MySQL employs several varieties of table-level locks:

  • Table Locks: These are categorized into Shared Read locks and Exclusive Write locks. Shared locks permit all threads to read but block writes. Exclusive locks grant read/write access only to the holding thread while blocking all others.
  • Metadata Locks (MDL): The server automatically applies these during DDL operations to ensure table structure consistency.
    • Read locks (MDL读锁) are applied during CRUD operations.
    • Write locks (MDL写锁) are applied during structural changes (ALTER TABLE, etc.).

    A critical issue arises if a long-running transaction holds an MDL read lock. Subsequent DDL operations requiring a write lock will be blocked. Since the MDL lock acquisition queue prioritizes write locks, this eventually blocks all new CRUD requests for that table, potentially exhausting connection threads. Safe schema changes require checking for and terminating long transactions before proceeding.

  • Intention Locks: These allow the server to quickly determine if a table contains locked rows without scanning every row. They act as a high-level indicator; if a "parent" intention lock conflicts with a request, the table lock is blocked.
  • AUTO-INC Locks: This special table-level mechanism manages auto-incrementing primary keys. It ensures sequential values by locking the table briefly during the insertion of a statement. To improve performance, newer MySQL versions (post-5.1.22) use a lightweight mutex that releases immediately after assigning the auto-increment value, rather than waiting for the entire statement to complete.

Row-Level Locking

Supported by the InnoDB engine (but not MyISAM), row-level locks offer the finest granularity. If a DML operation operates on an indexed column, only the specific row is locked. If the index is missing or invalid, the lock degrades to a table lock, severely impacting concurrency.

  • Record Locks: Locks specific index records. Standard DML statements acquire exclusive locks, while SELECT ... LOCK IN SHARE MODE acquires shared locks.
  • Gap Locks: Exclusive to the Repeatable Read isolation level, these lock the gaps between index records to prevent phantom reads.
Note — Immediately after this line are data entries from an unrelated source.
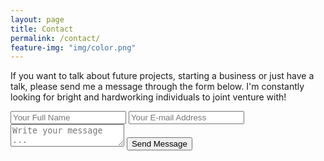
 ```yaml
---
layout: page
title: Contact
permalink: /contact/
feature-img: "img/color.png"
---
```


If you want to talk about future projects, starting a business or just have a talk, please send me a message through the form below.
I'm constantly looking for bright and hardworking individuals to joint venture with!

<form action="https://getsimpleform.com/messages?form_api_token=41c323712d3aff2a9fc565457c5bf2ae" method="post">
  <!-- the redirect_to is optional, the form will redirect to the referrer on submission -->
  <input type='hidden' name='redirect_to' value='http://MarioRoncador.github.io/thank-you/' />
  <input type='text' name='name' placeholder='Your Full Name' />
  <input type='email' name='email' placeholder='Your E-mail Address' />
  <textarea name='message' placeholder='Write your message ...'></textarea>
  <input type='submit' value='Send Message' />
</form>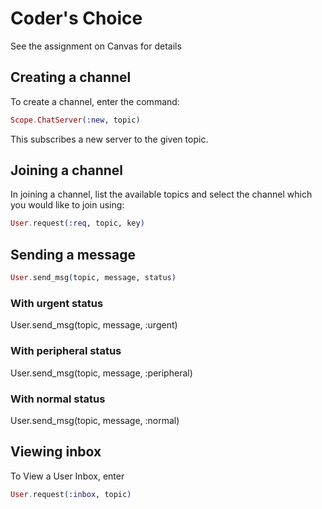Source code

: # Coder's Choice

See the assignment on Canvas for details

## Creating a channel
To create a channel, enter the command:
```Elixir
Scope.ChatServer(:new, topic)
```
This subscribes a new server to the given topic.
## Joining a channel
In joining a channel, list the available topics and
select the channel which you would like to join using:
```Elixir
User.request(:req, topic, key)
```
## Sending a message
```Elixir
User.send_msg(topic, message, status)
```
### With urgent status
User.send_msg(topic, message, :urgent)
### With peripheral status
User.send_msg(topic, message, :peripheral)
### With normal status
User.send_msg(topic, message, :normal)

## Viewing inbox
To View a User Inbox, enter 
```Elixir
User.request(:inbox, topic)
```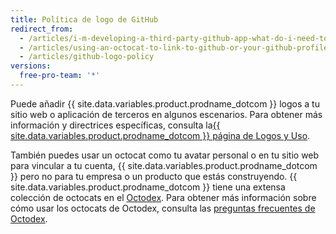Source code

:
 ```yaml
---
title: Política de logo de GitHub
redirect_from:
  - /articles/i-m-developing-a-third-party-github-app-what-do-i-need-to-know/
  - /articles/using-an-octocat-to-link-to-github-or-your-github-profile/
  - /articles/github-logo-policy
versions:
  free-pro-team: '*'
---
```


Puede añadir {{ site.data.variables.product.prodname_dotcom }} logos a tu sitio web o aplicación de terceros en algunos escenarios. Para obtener más información y directrices específicas, consulta la[{{ site.data.variables.product.prodname_dotcom }} página de Logos y Uso](https://github.com/logos).

También puedes usar un octocat como tu avatar personal o en tu sitio web para vincular a tu cuenta, {{ site.data.variables.product.prodname_dotcom }} pero no para tu empresa o un producto que estás construyendo. {{ site.data.variables.product.prodname_dotcom }} tiene una extensa colección de octocats en el [Octodex](https://octodex.github.com/). Para obtener más información sobre cómo usar los octocats de Octodex, consulta las [preguntas frecuentes de Octodex](https://octodex.github.com/faq/).
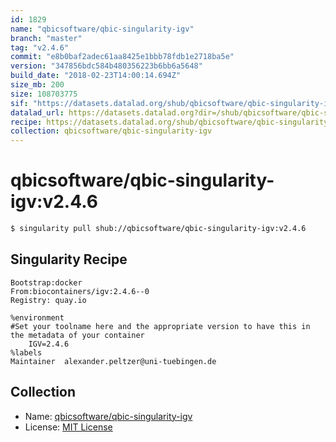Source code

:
 ```yaml
---
id: 1829
name: "qbicsoftware/qbic-singularity-igv"
branch: "master"
tag: "v2.4.6"
commit: "e8b0baf2adec61aa8425e1bbb78fdb1e2718ba5e"
version: "347856bdc584b480356223b6bb6a5648"
build_date: "2018-02-23T14:00:14.694Z"
size_mb: 200
size: 108703775
sif: "https://datasets.datalad.org/shub/qbicsoftware/qbic-singularity-igv/v2.4.6/2018-02-23-e8b0baf2-347856bd/347856bdc584b480356223b6bb6a5648.simg"
datalad_url: https://datasets.datalad.org?dir=/shub/qbicsoftware/qbic-singularity-igv/v2.4.6/2018-02-23-e8b0baf2-347856bd/
recipe: https://datasets.datalad.org/shub/qbicsoftware/qbic-singularity-igv/v2.4.6/2018-02-23-e8b0baf2-347856bd/Singularity
collection: qbicsoftware/qbic-singularity-igv
---
```


# qbicsoftware/qbic-singularity-igv:v2.4.6

```bash
$ singularity pull shub://qbicsoftware/qbic-singularity-igv:v2.4.6
```

## Singularity Recipe

```singularity
Bootstrap:docker
From:biocontainers/igv:2.4.6--0
Registry: quay.io

%environment
#Set your toolname here and the appropriate version to have this in the metadata of your container
    IGV=2.4.6
%labels
Maintainer	alexander.peltzer@uni-tuebingen.de
```

## Collection

 - Name: [qbicsoftware/qbic-singularity-igv](https://github.com/qbicsoftware/qbic-singularity-igv)
 - License: [MIT License](https://api.github.com/licenses/mit)

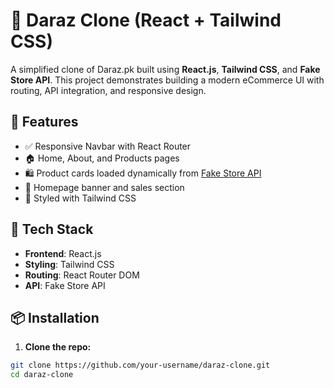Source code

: # 🛒 Daraz Clone (React + Tailwind CSS)

A simplified clone of Daraz.pk built using **React.js**, **Tailwind CSS**, and **Fake Store API**. This project demonstrates building a modern eCommerce UI with routing, API integration, and responsive design.

## 🚀 Features

- ✅ Responsive Navbar with React Router
- 🏠 Home, About, and Products pages
- 🛍️ Product cards loaded dynamically from [Fake Store API](https://fakestoreapi.com/)
- 📸 Homepage banner and sales section
- 🎨 Styled with Tailwind CSS

## 🧰 Tech Stack

- **Frontend**: React.js
- **Styling**: Tailwind CSS
- **Routing**: React Router DOM
- **API**: Fake Store API

## 📦 Installation

1. **Clone the repo:**

```bash
git clone https://github.com/your-username/daraz-clone.git
cd daraz-clone
```
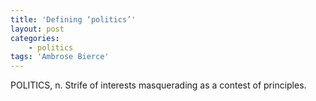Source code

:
 ```yaml
---
title: 'Defining ‘politics’'
layout: post
categories:
    - politics
tags: 'Ambrose Bierce'
---
```


POLITICS, n. Strife of interests masquerading as a contest of principles.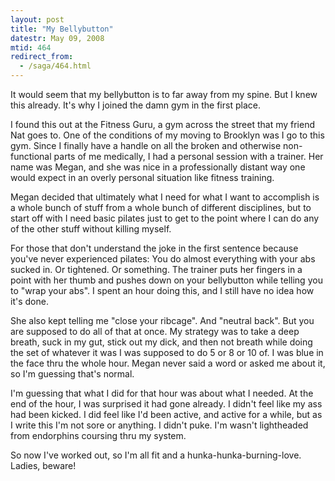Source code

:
 ```yaml
---
layout: post
title: "My Bellybutton"
datestr: May 09, 2008
mtid: 464
redirect_from:
  - /saga/464.html
---
```


It would seem that my bellybutton is to far away from my spine.  But I knew this already.  It's why I joined the damn gym in the first place.

I found this out at the Fitness Guru, a gym across the street that my friend Nat goes to.  One of the conditions of my moving to Brooklyn was I go to this gym.  Since I finally have a handle on all the broken and otherwise non-functional parts of me medically, I had a personal session with a trainer.  Her name was Megan, and she was nice in a professionally distant way one would expect in an overly personal situation like fitness training.

Megan decided that ultimately what I need for what I want to accomplish is a whole bunch of stuff from a whole bunch of different disciplines, but to start off with I need basic pilates just to get to the point where I can do any of the other stuff without killing myself.

For those that don't understand the joke in the first sentence because you've never experienced pilates: You do almost everything with your abs sucked in.  Or tightened.  Or something.  The trainer puts her fingers in a point with her thumb and pushes down on your bellybutton while telling you to "wrap your abs".  I spent an hour doing this, and I still have no idea how it's done.

She also kept telling me "close your ribcage".  And "neutral back".  But you are supposed to do all of that at once.  My strategy was to take a deep breath, suck in my gut, stick out my dick, and then not breath while doing the set of whatever it was I was supposed to do 5 or 8 or 10 of.  I was blue in the face thru the whole hour.  Megan never said a word or asked me about it, so I'm guessing that's normal.

I'm guessing that what I did for that hour was about what I needed.  At the end of the hour, I was surprised it had gone already.  I didn't feel like my ass had been kicked.  I did feel like I'd been active, and active for a while, but as I write this I'm not sore or anything.  I didn't puke.  I'm wasn't lightheaded from endorphins coursing thru my system.

So now I've worked out, so I'm all fit and a hunka-hunka-burning-love.  Ladies, beware!
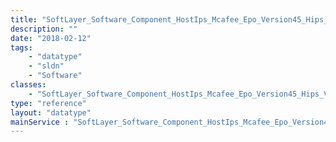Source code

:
 ```yaml
---
title: "SoftLayer_Software_Component_HostIps_Mcafee_Epo_Version45_Hips_Version7"
description: ""
date: "2018-02-12"
tags:
    - "datatype"
    - "sldn"
    - "Software"
classes:
    - "SoftLayer_Software_Component_HostIps_Mcafee_Epo_Version45_Hips_Version7"
type: "reference"
layout: "datatype"
mainService : "SoftLayer_Software_Component_HostIps_Mcafee_Epo_Version45_Hips_Version7"
---
```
They block insertions into the locked range.
  • Next-Key Locks: A combination of a record lock and a gap lock on the preceding space.

Analyzing Row-Level Locking Algorithms

The fundamental unit of locking in InnoDB is the Next-Key lock (a combination of Record Lock and Gap Lock). The locking behavior changes based on the query type and index structure. The Next-Key lock typically covers a (left-open, right-closed] interval, while Gap Locks are (left-open, right-open).

Locking follows optimization rules where Next-Key locks may degrade into Record Locks or Gap Locks if the stricter locking is unnecessary to prevent phantom reads.

Equality Queries on Unique Indexes

The locking behavior differs based on whether the record exists:

  • Record Exists: When the record is located in the index tree, the Next-Key lock degrades into a Record Lock.
  • Record Does Not Exist: The engine scans until it finds the first record greater than the query value. The Next-Key lock on this greater record degrades into a Gap Lock.
-- Attempting to lock a non-existent SKU
SELECT * FROM inventory WHERE sku_id = 105 FOR UPDATE;

In this scenario, if SKU 105 does not exist, the database locks the gap before the next highest SKU (e.g., 110). This prevents other transactions from inserting SKU 105, ensuring the result set remains empty (avoiding the phantom where a row appears later).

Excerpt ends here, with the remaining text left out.